An attacker stabbed two police officers in Brussels on Wednesday in a possible terror incident, the latest attack in a city still reeling from bombings by the Islamic State group that killed 32 people in March. Prosecutors identified the man, who was later shot in the leg, as 43-year-old Belgian national Hicham D. but gave no further details about him or why they were linking the attack in the Schaerbeek area to terrorism.
One of the two plainclothes officers was stabbed in the neck and the other in the stomach, police said. A third, uniformed officer reportedly suffered a broken nose while trying to stop the attacker. The incident came shortly after one of the main train stations in Brussels and the city's prosecutor's office were shut by a bomb scare which later turned out to be a false alarm.

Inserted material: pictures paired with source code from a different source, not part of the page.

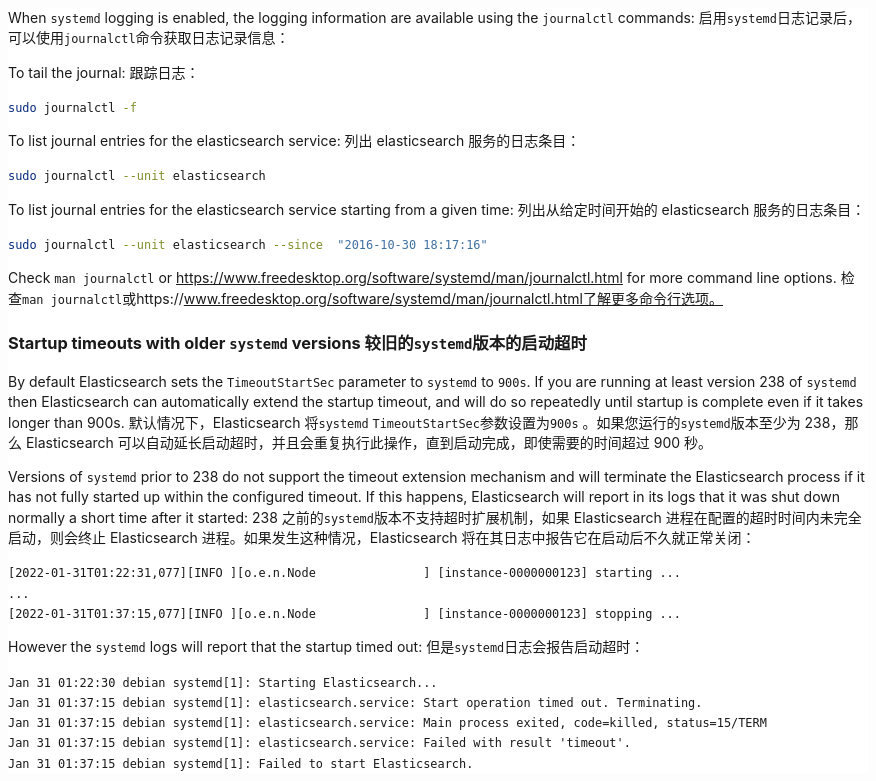 When `systemd` logging is enabled, the logging information are available using the `journalctl` commands:
启用`systemd`日志记录后，可以使用`journalctl`命令获取日志记录信息：

To tail the journal: 跟踪日志：

```sh
sudo journalctl -f
```

To list journal entries for the elasticsearch service:
列出 elasticsearch 服务的日志条目：

```sh
sudo journalctl --unit elasticsearch
```

To list journal entries for the elasticsearch service starting from a given time:
列出从给定时间开始的 elasticsearch 服务的日志条目：

```sh
sudo journalctl --unit elasticsearch --since  "2016-10-30 18:17:16"
```

Check `man journalctl` or https://www.freedesktop.org/software/systemd/man/journalctl.html for more command line options.
检查`man journalctl`或https://www.freedesktop.org/software/systemd/man/journalctl.html了解更多命令行选项。

### Startup timeouts with older `systemd` versions 较旧的`systemd`版本的启动超时

By default Elasticsearch sets the `TimeoutStartSec` parameter to `systemd` to `900s`. If you are running at least version 238 of `systemd` then Elasticsearch can automatically extend the startup timeout, and will do so repeatedly until startup is complete even if it takes longer than 900s.
默认情况下，Elasticsearch 将`systemd` `TimeoutStartSec`参数设置为`900s` 。如果您运行的`systemd`版本至少为 238，那么 Elasticsearch 可以自动延长启动超时，并且会重复执行此操作，直到启动完成，即使需要的时间超过 900 秒。

Versions of `systemd` prior to 238 do not support the timeout extension mechanism and will terminate the Elasticsearch process if it has not fully started up within the configured timeout. If this happens, Elasticsearch will report in its logs that it was shut down normally a short time after it started:
238 之前的`systemd`版本不支持超时扩展机制，如果 Elasticsearch 进程在配置的超时时间内未完全启动，则会终止 Elasticsearch 进程。如果发生这种情况，Elasticsearch 将在其日志中报告它在启动后不久就正常关闭：

```text
[2022-01-31T01:22:31,077][INFO ][o.e.n.Node               ] [instance-0000000123] starting ...
...
[2022-01-31T01:37:15,077][INFO ][o.e.n.Node               ] [instance-0000000123] stopping ...
```

However the `systemd` logs will report that the startup timed out:
但是`systemd`日志会报告启动超时：

```text
Jan 31 01:22:30 debian systemd[1]: Starting Elasticsearch...
Jan 31 01:37:15 debian systemd[1]: elasticsearch.service: Start operation timed out. Terminating.
Jan 31 01:37:15 debian systemd[1]: elasticsearch.service: Main process exited, code=killed, status=15/TERM
Jan 31 01:37:15 debian systemd[1]: elasticsearch.service: Failed with result 'timeout'.
Jan 31 01:37:15 debian systemd[1]: Failed to start Elasticsearch.
```
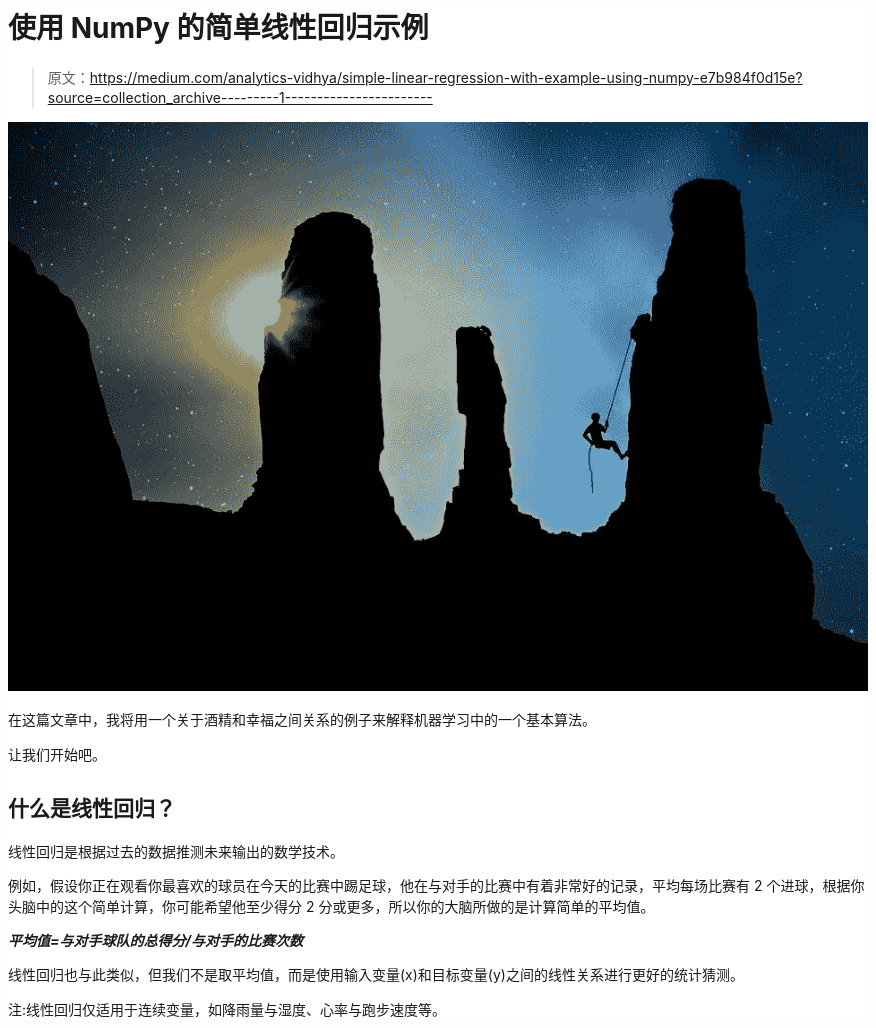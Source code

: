 # 使用 NumPy 的简单线性回归示例

> 原文：<https://medium.com/analytics-vidhya/simple-linear-regression-with-example-using-numpy-e7b984f0d15e?source=collection_archive---------1----------------------->

![](img/f97844fec49e8526c1bb257e1f5cf0d6.png)

在这篇文章中，我将用一个关于酒精和幸福之间关系的例子来解释机器学习中的一个基本算法。

让我们开始吧。

## 什么是线性回归？

线性回归是根据过去的数据推测未来输出的数学技术。

例如，假设你正在观看你最喜欢的球员在今天的比赛中踢足球，他在与对手的比赛中有着非常好的记录，平均每场比赛有 2 个进球，根据你头脑中的这个简单计算，你可能希望他至少得分 2 分或更多，所以你的大脑所做的是计算简单的平均值。

***平均值=与对手球队的总得分/与对手的比赛次数***

线性回归也与此类似，但我们不是取平均值，而是使用输入变量(x)和目标变量(y)之间的线性关系进行更好的统计猜测。

注:线性回归仅适用于连续变量，如降雨量与湿度、心率与跑步速度等。
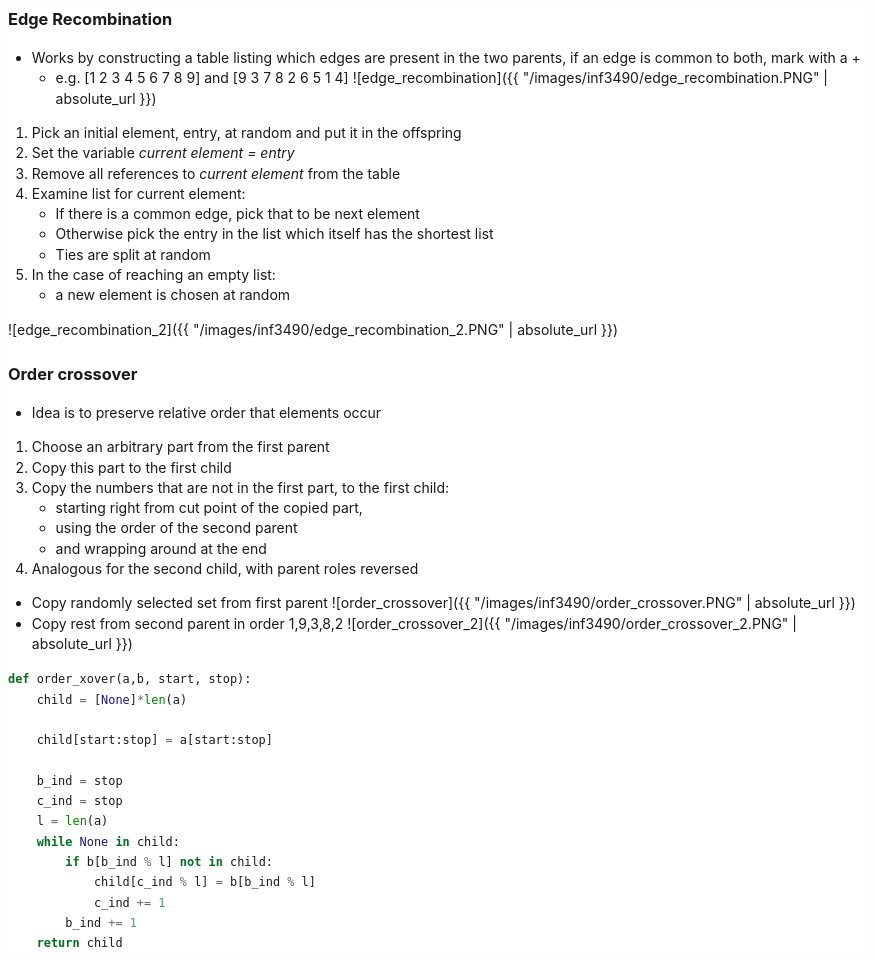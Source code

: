 ### Edge Recombination
* Works by constructing a table listing which edges are present in the two parents, if an edge is common to both, mark with a +
	* e.g. [1 2 3 4 5 6 7 8 9] and [9 3 7 8 2 6 5 1 4]
![edge_recombination]({{ "/images/inf3490/edge_recombination.PNG" | absolute_url }})

1. Pick an initial element, entry, at random and put it in the
offspring
2. Set the variable *current element = entry*
3. Remove all references to *current element* from the table
4. Examine list for current element:
	* If there is a common edge, pick that to be next element
	* Otherwise pick the entry in the list which itself has the shortest list 
	* Ties are split at random 
5. In the case of reaching an empty list: 
	*  a new element is chosen at random
		
![edge_recombination_2]({{ "/images/inf3490/edge_recombination_2.PNG" | absolute_url }})

### Order crossover
* Idea is to preserve relative order that elements occur
1. Choose an arbitrary part from the first parent 
2. Copy this part to the first child
3. Copy the numbers that are not  in the first part, to the first child:
	* starting right from cut point of the copied part,
	* using the order of the second parent
	* and wrapping around at the end
4. Analogous for the second child, with parent roles reversed

* Copy randomly selected set from first parent
![order_crossover]({{ "/images/inf3490/order_crossover.PNG" | absolute_url }})
* Copy rest from second parent in order 1,9,3,8,2
![order_crossover_2]({{ "/images/inf3490/order_crossover_2.PNG" | absolute_url }})

```python
def order_xover(a,b, start, stop):
    child = [None]*len(a)

    child[start:stop] = a[start:stop]

    b_ind = stop
    c_ind = stop
    l = len(a)
    while None in child:
        if b[b_ind % l] not in child:
            child[c_ind % l] = b[b_ind % l]
            c_ind += 1
        b_ind += 1
    return child
```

"We have elements to believe that the (stabbing) incident was a terrorist attack," Eric Van Der Sypt, a spokesman for the Belgian federal prosecutor's office, told AFP. The prosecutor's statement said: "At noon two police officers were attacked by a man with a knife on the Boulevard Lambermont in Schaerbeek. Their life is not in danger. "Another police patrol was able to overpower the offender who was shot in the leg. His life is also not in danger." The suspect was in police custody, Van Der Sypt said, adding that a judge specialising in terrorism cases would decide "later" on his possible further detention.